Oh yes, the Aussies sure have their unique slang, which still baffles me and other travelers alike. In some parts of Australia, their accent mixed with the Aussie slang make understanding them a tad bit difficult. But yet, you can’t seem to get enough of it. At least it cracked me up when we were trying to carry out a conversation with this surfer dude, where I had to keep going, ‘ermm say it again?’.
Australia Slang, Aussie Slang, or Strine as it is sometimes called, is a reflection of the harsh Australian land, and the no-nonsense “lets get on with it” attitude of the Australian people. So a lot of corners are cut both with what we say and how we say it.
From ‘G’day mate!’ to ‘Onya’, the Aussie style of English is made up of colloquial expressions and slang phrases. So, to not look like a complete drongo, we’d better pick up some Aussie slang to get by in this land down under!

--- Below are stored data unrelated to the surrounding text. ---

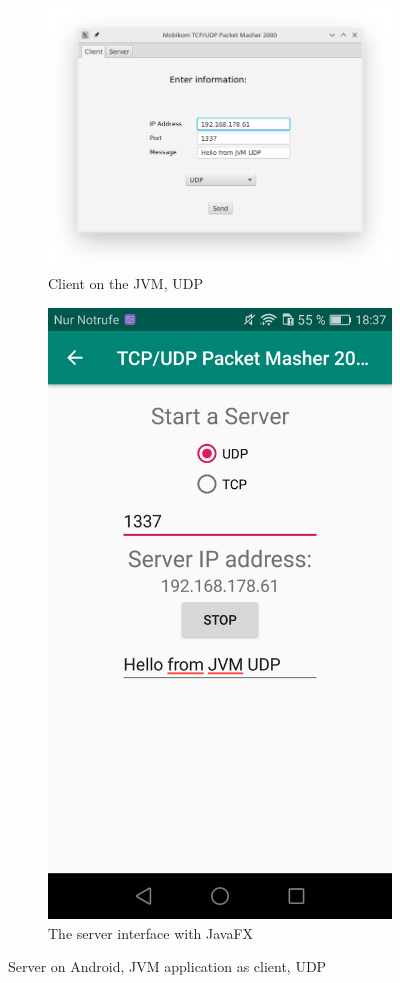 \begin{figure}[H]
	\centering
	\begin{subfigure}{.49\textwidth}
		\centering
		\includegraphics[width=1\linewidth]{images/task3/subtask2/clientUDPNEW.png}
		\caption{Client on the JVM, UDP}
	\end{subfigure}
	\begin{subfigure}{.49\textwidth}
		\centering
		\includegraphics[width=0.74\linewidth]{images/task3/subtask2/android/serverUDP.png}
		\caption{The server interface with JavaFX}
	\end{subfigure}%
	\caption{Server on Android, JVM application as client, UDP}
	\label{fig:androidServerUDP}
\end{figure}

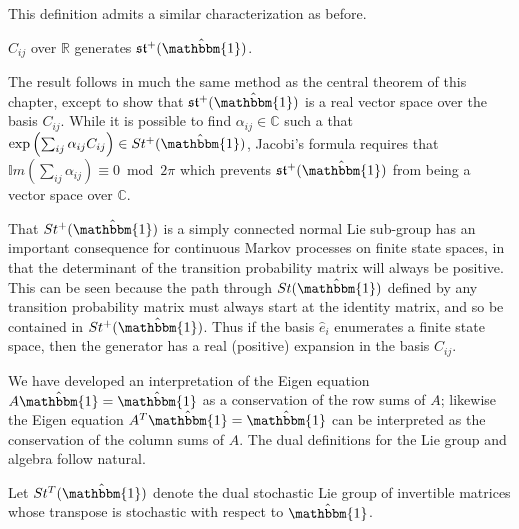 This definition admits a similar characterization as before.

\begin{corollary}
	$C_{ij}$ over $\mathbb{R}$ generates $\mathfrak{st}^{+}(\hat{\mathbbm{1}})$.
\end{corollary}

\begin{IEEEproof}
	The result follows in much the same method as the central theorem of this 
	chapter, except to show that $\mathfrak{st}^{+}(\hat{\mathbbm{1}})$ is a real
	vector space over the basis $C_{ij}$. While it is possible to find $\alpha_{ij} \in \mathbb{C}$ 
	such a that $\exp\left(\sum_{ij} \alpha_{ij} C_{ij}\right) \in St^{+}(\hat{\mathbbm{1}})$,
	Jacobi's formula requires that $\mathbb{I}m\left(\sum_{ij} \alpha_{ij}\right) \equiv 0 \bmod 2 \pi$
	which prevents $\mathfrak{st}^{+}(\hat{\mathbbm{1}})$ from being a vector 
	space over $\mathbb{C}$.\hfill\IEEEQEDhere
\end{IEEEproof}

That $St^{+}(\hat{\mathbbm{1}})$ is a simply connected normal Lie sub-group has 
an important consequence for continuous Markov processes on finite  state 
spaces, in that the determinant of the transition probability matrix will always 
be positive. This can be seen because the path through $St(\hat{\mathbbm{1}})$ 
defined by any transition probability matrix must always start at the identity 
matrix, and so be contained in $St^{+}(\hat{\mathbbm{1}})$. Thus if the basis $\hat{e}_i$
enumerates a finite state space, then the generator has a real (positive) 
expansion in the basis $C_{ij}$.


We have developed an interpretation of the Eigen equation $A \hat{\mathbbm{1}} = \hat{\mathbbm{1}}$
as a conservation of the row sums of $A$; likewise the Eigen equation $A^T \hat{\mathbbm{1}} = \hat{\mathbbm{1}}$
can be interpreted as the conservation of the column sums of $A$. The dual 
definitions for the Lie group and algebra follow natural.

\begin{definition}
	Let $St^T(\hat{\mathbbm{1}})$ denote the dual stochastic Lie group of 
	invertible matrices whose transpose is stochastic with respect to $\hat{\mathbbm{1}}$.
\end{definition}

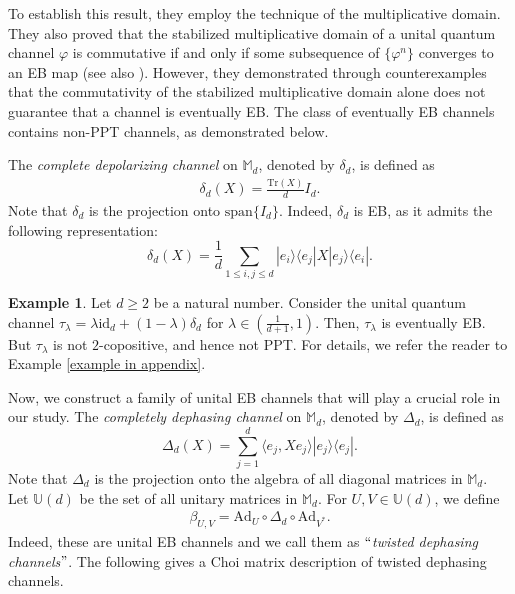 \documentclass[11pt,reqno]{amsart}
\theoremstyle{definition}
\newtheorem{eg}[defn]{Example}
\theoremstyle{plain}
\theoremstyle{remark}
\numberwithin{equation}{section}%
\begin{document}
To establish this result, they employ the technique of the multiplicative domain. They also proved that the stabilized multiplicative domain of a unital quantum channel $\varphi$ is commutative if and only if some subsequence of $\{\varphi^{n}\}$ converges to an EB map (see also \cite{LG}). However, they demonstrated through counterexamples that the commutativity of the stabilized multiplicative domain alone does not guarantee that a channel is eventually EB. The class of eventually EB channels contains non-PPT channels, as demonstrated below. 


The \textit{complete depolarizing channel} on $\mathbb{M}_d$, denoted by $\delta_d$, is defined as
 \begin{align}
 	\delta_d(X)=\frac{\text{Tr}(X)}{d}I_d.
 \end{align}
 Note that $\delta_d$ is the projection onto $\text{span}\{I_d\}$. Indeed, $\delta_d$ is EB, as it admits the following representation: $$\delta_d(X)=\frac{1}{d}\sum_{1\leq i,j\leq d}|e_i\rangle\langle e_j|X|e_j\rangle\langle e_i|.$$ 
 
 
\begin{eg}\label{EMD:eg1}
	Let $d\ge2$ be a natural number. Consider the unital quantum channel $\tau_\lambda=\lambda\text{id}_d+(1-\lambda)\delta_d$ for $\lambda\in (\frac{1}{d+1},1)$. Then, $\tau_\lambda$ is eventually EB. But $\tau_\lambda$ is not $2$-copositive, and hence not PPT. For details, we refer the reader to Example \ref{example in appendix}.
\end{eg}




Now, we construct a family of unital EB channels that will play a crucial role in our study. The \textit{completely dephasing channel} on $\mathbb{M}_d$, denoted by $\Delta_d$, is defined as
 \[\Delta_d(X)=\sum_{j=1}^d \langle e_j,X e_j\rangle|e_j\rangle\langle e_j|.\]
 Note that $\Delta_d$ is the projection onto the algebra of all diagonal matrices in $\mathbb{M}_d$. Let $\mathbb{U}(d)$ be the set of all unitary matrices in $\mathbb{M}_d$. For $U,V\in \mathbb{U}(d)$, we define
 \begin{align}\label{twisted dephasing channel}
 	  \beta_{U,V}=\text{Ad}_U\circ\Delta_d\circ\text{Ad}_{V^*}.
 \end{align}
Indeed, these are unital EB channels and we call them as $``$\textit{twisted dephasing channels}$"$. The following gives a Choi matrix description of twisted dephasing channels.
\end{document}
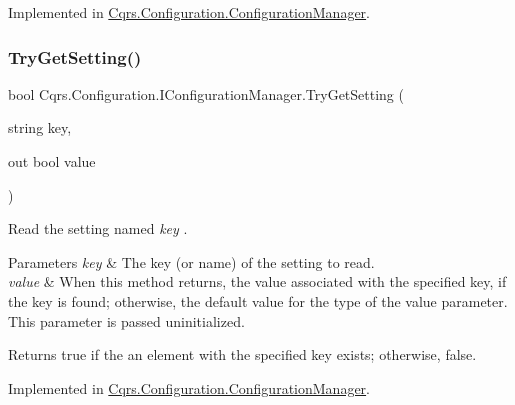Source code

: Implemented in \hyperlink{classCqrs_1_1Configuration_1_1ConfigurationManager_ad87af2a011af065d6d3e0d2ff01c7f6e_ad87af2a011af065d6d3e0d2ff01c7f6e}{Cqrs.\+Configuration.\+Configuration\+Manager}.

\mbox{\label{interfaceCqrs_1_1Configuration_1_1IConfigurationManager_a8389181330999fcb8e30af4dbb56d35e_a8389181330999fcb8e30af4dbb56d35e}} 
\subsubsection{\texorpdfstring{Try\+Get\+Setting()}{TryGetSetting()}\hspace{0.1cm}{\footnotesize\ttfamily [2/2]}}
{\footnotesize\ttfamily bool Cqrs.\+Configuration.\+I\+Configuration\+Manager.\+Try\+Get\+Setting (\begin{DoxyParamCaption}\item[{string}]{key,  }\item[{out bool}]{value }\end{DoxyParamCaption})}



Read the setting named {\itshape key} . 


\begin{DoxyParams}{Parameters}
{\em key} & The key (or name) of the setting to read.\\
\hline
{\em value} & When this method returns, the value associated with the specified key, if the key is found; otherwise, the default value for the type of the value parameter. This parameter is passed uninitialized.\\
\hline
\end{DoxyParams}
\begin{DoxyReturn}{Returns}
true if the an element with the specified key exists; otherwise, false.
\end{DoxyReturn}


Implemented in \hyperlink{classCqrs_1_1Configuration_1_1ConfigurationManager_a40810d0b9fd2f3d1c4a270681e908c84_a40810d0b9fd2f3d1c4a270681e908c84}{Cqrs.\+Configuration.\+Configuration\+Manager}.

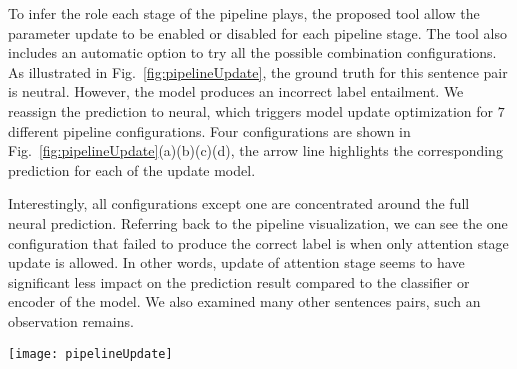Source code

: To infer the role each stage of the pipeline plays, the proposed tool allow the parameter update to be enabled or disabled for each pipeline stage.
The tool also includes an automatic option to try all the possible combination configurations. As illustrated in Fig.~\ref{fig:pipelineUpdate}, the ground truth for this sentence pair is neutral. However, the model produces an incorrect label entailment. We reassign the prediction to neural, which triggers model update optimization for $7$ different pipeline configurations. Four configurations are shown in Fig.~\ref{fig:pipelineUpdate}(a)(b)(c)(d), the arrow line highlights the corresponding prediction for each of the update model.

Interestingly, all configurations except one are concentrated around the full neural prediction. Referring back to the pipeline visualization, we can see the one configuration that failed to produce the correct label is when only attention stage update is allowed.
%
In other words, update of attention stage seems to have significant less impact on the prediction result compared to the classifier or encoder of the model. 
We also examined many other sentences pairs, such an observation remains.  

%



\begin{figure*}[t]
\centering
\vspace{-2mm}
 \texttt{[image: pipelineUpdate]}
 \caption{
How changes in different stage impact the prediction.
 }
\label{fig:pipelineUpdate}
\end{figure*}


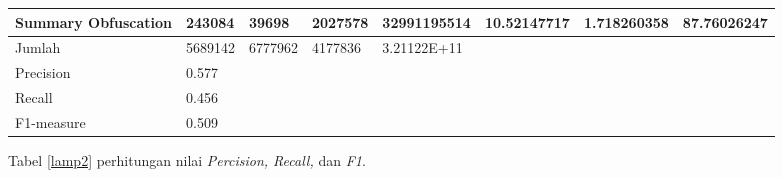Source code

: \documentclass[../Proposal.tex]{subfiles}
\begin{document}
\begin{table}[H]
{\begin{tabular}{|l|l|llllll}
			Summary Obfuscation                         & 243084                  & \multicolumn{1}{l|}{39698}   & \multicolumn{1}{l|}{2027578} & \multicolumn{1}{l|}{32991195514} & \multicolumn{1}{l|}{10.52147717} & \multicolumn{1}{l|}{1.718260358} & \multicolumn{1}{l|}{87.76026247} \\ \hline
			Jumlah                                      & 5689142                 & \multicolumn{1}{l|}{6777962} & \multicolumn{1}{l|}{4177836} & \multicolumn{1}{l|}{3.21122E+11} &                                  &                                  &                                  \\ \cline{1-5}
			Precision                                   & 0.577                   &                              &                              &                                  &                                  &                                  &                                  \\ \cline{1-2}
			Recall                                      & 0.456                   &                              &                              &                                  &                                  &                                  &                                  \\ \cline{1-2}
			F1-measure                                  & 0.509                   &                              &                              &                                  &                                  &                                  &                                  \\ \cline{1-2}
		\end{tabular}
	}
	\end{table}

	\noindent Tabel \ref{lamp2} perhitungan nilai \textit{Percision, Recall,} dan \textit{F1}.
	
\end{document}
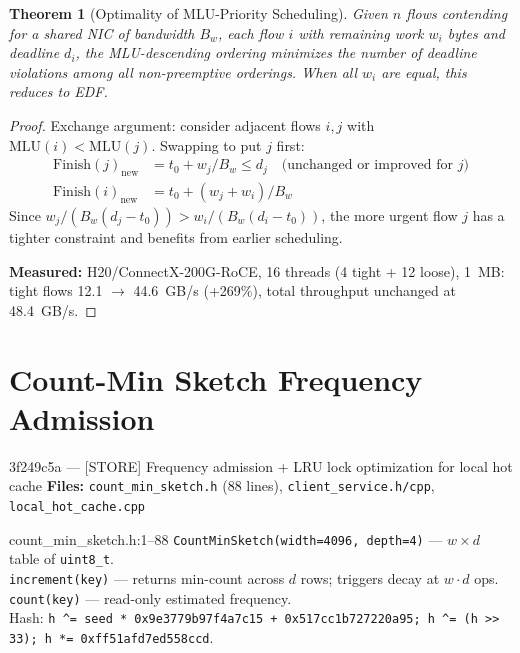 \documentclass[11pt,a4paper,twoside]{article}
\theoremstyle{plain}
\newtheorem{theorem}{Theorem}[section]
\theoremstyle{definition}
\theoremstyle{remark}
\begin{document}
\begin{theorem}[Optimality of MLU-Priority Scheduling]
\label{thm:mlu-sched}
Given $n$ flows contending for a shared NIC of bandwidth $B_w$, each flow $i$ with
remaining work $w_i$ bytes and deadline $d_i$, the MLU-descending ordering minimizes
the number of deadline violations among all non-preemptive orderings.
When all $w_i$ are equal, this reduces to EDF.
\end{theorem}

\begin{proof}
Exchange argument: consider adjacent flows $i, j$ with $\text{MLU}(i) < \text{MLU}(j)$.
Swapping to put $j$ first:
\begin{align*}
  \text{Finish}(j)_{\text{new}} &= t_0 + w_j/B_w \leq d_j
  \quad\text{(unchanged or improved for $j$)}\\
  \text{Finish}(i)_{\text{new}} &= t_0 + (w_j + w_i)/B_w
\end{align*}
Since $w_j / (B_w(d_j - t_0)) > w_i / (B_w(d_i - t_0))$, the more urgent flow $j$
has a tighter constraint and benefits from earlier scheduling.

\textbf{Measured:} H20/ConnectX-200G-RoCE, 16 threads (4 tight + 12 loose), 1~MB:
tight flows 12.1 $\to$ 44.6~GB/s (+269\%), total throughput unchanged at 48.4~GB/s.
\end{proof}


\section{Count-Min Sketch Frequency Admission}
\label{sec:cms}

\begin{commitbox}{3f249c5a --- [STORE] Frequency admission + LRU lock optimization for
local hot cache}
\textbf{Files:} \texttt{count\_min\_sketch.h} (88 lines), \texttt{client\_service.h/cpp},
\texttt{local\_hot\_cache.cpp}
\end{commitbox}

\begin{codeline}{count\_min\_sketch.h:1--88}
\texttt{CountMinSketch(width=4096, depth=4)} --- $w \times d$ table of \texttt{uint8\_t}.\\
\texttt{increment(key)} --- returns min-count across $d$ rows; triggers decay at $w \cdot d$ ops.\\
\texttt{count(key)} --- read-only estimated frequency.\\
Hash: \texttt{h \^{}= seed * 0x9e3779b97f4a7c15 + 0x517cc1b727220a95; h \^{}= (h >> 33); h *= 0xff51afd7ed558ccd}.
\end{codeline}
\end{document}
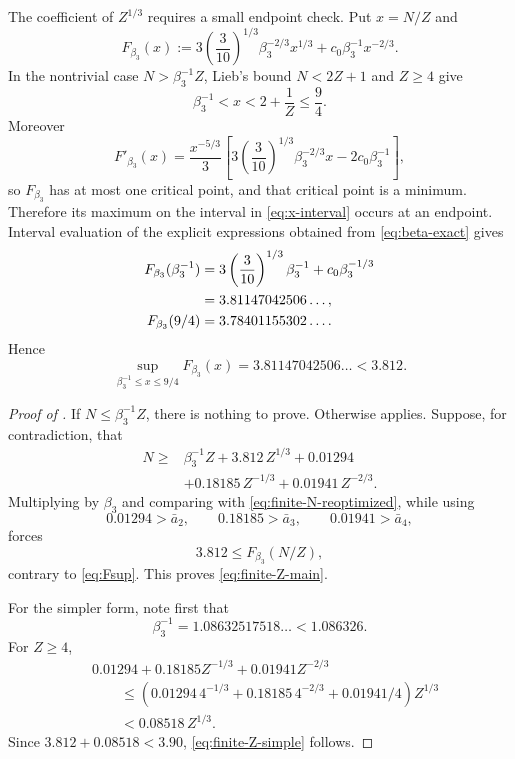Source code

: The coefficient of $Z^{1/3}$ requires a small endpoint check.  Put $x=N/Z$ and
\[
 F_{\beta_3}(x):=
 3\left(\frac3{10}\right)^{1/3}\beta_3^{-2/3}x^{1/3}
 +c_0\beta_3^{-1}x^{-2/3}.
\]
In the nontrivial case $N>\beta_3^{-1}Z$, Lieb's bound $N<2Z+1$ and $Z\ge4$ give
\begin{equation}\label{eq:x-interval}
 \beta_3^{-1}<x<2+\frac1Z\le\frac94.
\end{equation}
Moreover
\[
 F'_{\beta_3}(x)
 =
 \frac{x^{-5/3}}{3}
 \left[
 3\left(\frac3{10}\right)^{1/3}\beta_3^{-2/3}x
 -2c_0\beta_3^{-1}
 \right],
\]
so $F_{\beta_3}$ has at most one critical point, and that critical point is a minimum.  Therefore its maximum on the interval in \eqref{eq:x-interval} occurs at an endpoint.  Interval evaluation of the explicit expressions obtained from \eqref{eq:beta-exact} gives
\begin{align*}
 F_{\beta_3}(\beta_3^{-1})
 &=
 3\left(\frac3{10}\right)^{1/3}\beta_3^{-1}
 +c_0\beta_3^{-1/3}
 \notag\\
 &=3.81147042506\ldots,\\
 F_{\beta_3}(9/4)&=3.78401155302\ldots.
\end{align*}
Hence
\begin{equation}\label{eq:Fsup}
 \sup_{\beta_3^{-1}\le x\le9/4}F_{\beta_3}(x)
 =3.81147042506\ldots<3.812.
\end{equation}

\begin{proof}[Proof of ]
If $N\le\beta_3^{-1}Z$, there is nothing to prove.  Otherwise  applies.  Suppose, for contradiction, that
\begin{align*}
N\ge{}&
 \beta_3^{-1}Z+3.812\,Z^{1/3}+0.01294\\
&+0.18185\,Z^{-1/3}+0.01941\,Z^{-2/3}.
\end{align*}
Multiplying by $\beta_3$ and comparing with \eqref{eq:finite-N-reoptimized}, while using
\[
 0.01294>\bar a_2,\qquad
 0.18185>\bar a_3,\qquad
 0.01941>\bar a_4,
\]
forces
\[
 3.812\le F_{\beta_3}(N/Z),
\]
contrary to \eqref{eq:Fsup}.  This proves \eqref{eq:finite-Z-main}.

For the simpler form, note first that
\[
 \beta_3^{-1}=1.08632517518\ldots<1.086326.
\]
For $Z\ge4$,
\begin{align*}
&0.01294+0.18185Z^{-1/3}+0.01941Z^{-2/3}\\
&\qquad\le
 \left(
 0.01294\,4^{-1/3}
 +0.18185\,4^{-2/3}
 +0.01941/4
 \right)Z^{1/3}\\
&\qquad<
 0.08518\,Z^{1/3}.
\end{align*}
Since $3.812+0.08518<3.90$, \eqref{eq:finite-Z-simple} follows.
\end{proof}

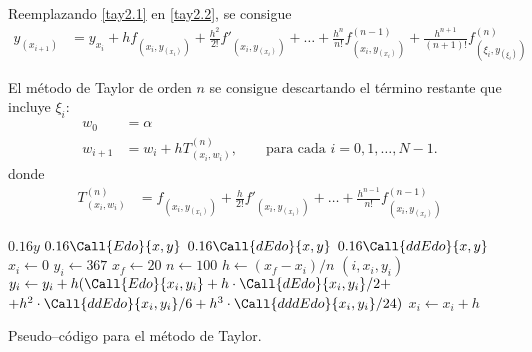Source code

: \documentclass[english,spanish,Ce-table,Ce-theorem]{CabesHW}
\begin{document}
Reemplazando \eqref{tay2.1} en \eqref{tay2.2}, se consigue
\begin{align*}
    y_{(x_{i+1})} &= y_{x_i} + hf_{(x_i, y_{(x_i)})} + \frac{h^2}{2!}f'_{(x_i, y_{(x_i)})} + \ldots + \frac{h^{n}}{n!}f^{(n-1)}_{(x_i, y_{(x_i)})} + \frac{h^{n+1}}{(n+1)!}f^{(n)}_{(\xi_i, y_{(\xi_i)})}
\end{align*}

El método de Taylor de orden $n$ se consigue descartando el término restante que incluye $\xi_i$:
\begin{align*}
    w_0 &= \alpha\\
    w_{i+1} &= w_i + hT^{(n)}_{(x_i, w_i)}, \qquad \text{para cada $i = 0, 1, \ldots, N-1$}.
\end{align*}
donde
\begin{align*}
    T^{(n)}_{(x_i, w_i)} &= f_{(x_i, y_{(x_i)})} + \frac{h}{2!}f'_{(x_i, y_{(x_i)})} + \ldots + \frac{h^{n-1}}{n!}f^{(n-1)}_{(x_i, y_{(x_i)})} 
\end{align*}


\begin{algorithm}[H]
    \centering
    \begin{myalg}[1]
     
        \State \Output $0.16 y$
    \EndFunction
    \State \phantom{}
     
        \State \Output $0.16 \Call{Edo}{x,y}$
    \EndFunction
    \State \phantom{}
     
        \State \Output $0.16 \Call{dEdo}{x,y}$
    \EndFunction
    \State \phantom{}
     
        \State \Output $0.16 \Call{ddEdo}{x,y}$
    \EndFunction
    \State \phantom{}
    \State $x_i \gets 0$ 
    \State $y_i \gets 367$ 
    \State $x_f \gets 20$ 
    \State $n \gets 100$ 
    \State \phantom{}
    \State $h \gets (x_f - x_i)/n$ 
        \State \Output $(i, x_i, y_i)$
        \State \phantom{}
        \State $y_i \gets y_i + h(\Call{Edo}{x_i, y_i} + h\cdot\Call{dEdo}{x_i, y_i}/2 + $
        \Statex \hspace{5em}$+ h^2\cdot\Call{ddEdo}{x_i, y_i}/6 + h^3\cdot\Call{dddEdo}{x_i, y_i}/24)$
        \State $x_i \gets x_i + h$
    \EndFor
    \end{myalg}
    \caption{Pseudo--código para el método de Taylor.}
    \label{alg:taylor}
\end{algorithm}
\end{document}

G’day is hullo, pronounced Gidday which is a shortened form of Good Day, and used mostly in informal situations.
Hooroo is Goodbye, pronounced as ‘ooroo’ and is used among friends.
Mate is Friend, mainly for males. Everyone in Australia is a mate, so they would often say “G’day mate” or “Thanks mate”.
Onya means Well Done, a shortened form of Good On You. The best “Aussieism” some say.
Adam’s ale means Water! Wonder who came up with that?!
Galoot refers to a foolish person – you don’t wanna hear people call you that!
Razoo is a fictitious coin made from brass. The term is usually used to indicate that someone has no money. “I haven’t got a brass razoo!”
Veg out is to relax and thing of, er, nothing.
Last but not least,
Drongo means a stupid, inept, awkward or embarrassing person, a dimwit or slow-witted person.
*Several slangs I’d found online are similar to the British, such as ‘bloke’, ‘back in a tic’, ‘I kid you not’ etc. The above slangs are usually used only by the Aussies.
So anyone knows any other Aussie slangs that might just make us chuckle?